This section covers the background to the problem, problem statement, research questions, research objectives and the justification.
1.1 Background to the Problem
Corporate Social Responsibility (CSR) refers to the concept whereby companies take some responsibility in developing the community around them and the environment of their operations (Bendell, 2005). This obligation can extend to comply with legislation and makes organizations voluntarily take further steps to improve the standard of life for the people in the community and society at large (Stiglitz, 2006).
The issue about CSR begun in the 20th century, although it did not gain a lot of momentum at the time. However, there were growing concerns from the large corporations. Some believed that giving back to the community would dilute the company's targets causing a reduction in company sales. Some other companies felt that social responsibility was the governments job, and they should not be involves. However, these people failed to realize that giving back to the community that had given so much to them would boost their position in the market as it would gain competitive advantage over other firms. This move would also attract employees and other investors. CSR helps to upgrade the living conditions of the people living in the society. The company ensures that it maintains a healthy and happy, work force and a conducive environment to operate by elevating poverty, hunger and illiteracy..
The United Nations Millennium Development Goals (MDGs) has also played a key role in increasing the awareness of CSR. The CSRs have helped to alleviate hunger and poverty, making the community aware of the impact the business has on the society.(Utting 2005). Garvey and Newell (2005) argue that CSR embraces the fact that all activities undertaken by a firm have an effect either inside or outside the company. Corporate Social Responsibility encompasses four distinct areas: The Workplace, The Marketplace, The Environment, and The Community. Many corporate continue to argue that their responsibility is to shareholders only.

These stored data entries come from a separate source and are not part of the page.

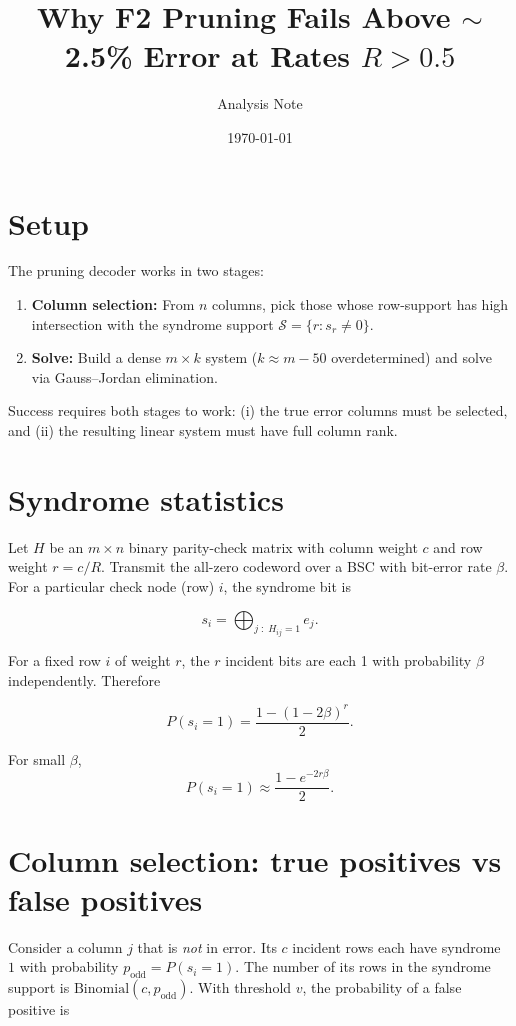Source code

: \documentclass[11pt]{article}
\title{Why F2 Pruning Fails Above $\sim$2.5\% Error at Rates $R>0.5$}
\author{Analysis Note}
\date{\today}
\begin{document}
\maketitle

\section{Setup}

The pruning decoder works in two stages:
\begin{enumerate}
  \item \textbf{Column selection:} From $n$ columns, pick those whose row-support has
        high intersection with the syndrome support $\mathcal{S}=\{r : s_r\neq0\}$.
  \item \textbf{Solve:} Build a dense $m\times k$ system ($k\approx m-50$ overdetermined)
        and solve via Gauss--Jordan elimination.
\end{enumerate}

Success requires both stages to work: (i) the true error columns must be selected,
and (ii) the resulting linear system must have full column rank.

\section{Syndrome statistics}

Let $H$ be an $m\times n$ binary parity-check matrix with column weight $c$ and
row weight $r=c/R$.  Transmit the all-zero codeword over a BSC with bit-error
rate $\beta$.  For a particular check node (row) $i$, the syndrome bit is

\[
s_i = \bigoplus_{j\;:\;H_{ij}=1} e_j .
\]

For a fixed row $i$ of weight $r$, the $r$ incident bits are each 1 with
probability $\beta$ independently.  Therefore

\[
P(s_i = 1) = \frac{1 - (1-2\beta)^r}{2}.
\]

For small $\beta$,
\[
P(s_i = 1) \approx \frac{1 - e^{-2r\beta}}{2}.
\]

\section{Column selection: true positives vs false positives}

Consider a column $j$ that is \emph{not} in error.  Its $c$ incident rows each
have syndrome $1$ with probability $p_\text{odd}=P(s_i=1)$.  The number of its
rows in the syndrome support is $\mathrm{Binomial}(c, p_\text{odd})$.  With
threshold $v$, the probability of a false positive is
\end{document}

Stiglitz argues that companies are communities or people working together to achieve a mutual goal. The companies should care about each other and the community they operate in their production process.
Chatterer (1994) defines community development as the process where people in a society organise themselves for planning and action; define their individual needs and problems; execute their plans while fully relying on the community resources and supplements from the government and non- government organizations. Chitere further notes that, in this connection, companies practicing CSRs work towards an end that appeals to the community by development agencies or their clientele. It is now an accepted fact that poverty reduction and the sustainable development within the community may not be achieved through government action alone. Since the advent of the role of the market in development and characterised by the rolling back of the state, other players like the non- governmental organizations, the civil society and the private sector, play an increasing role in community development. Of late, policy makers paid additional attention to the potential input of the private sector to these policy objectives. Further, Utting (2005) notes that the private sector ought to play a key role towards achievement of MDGs especially in the developing countries.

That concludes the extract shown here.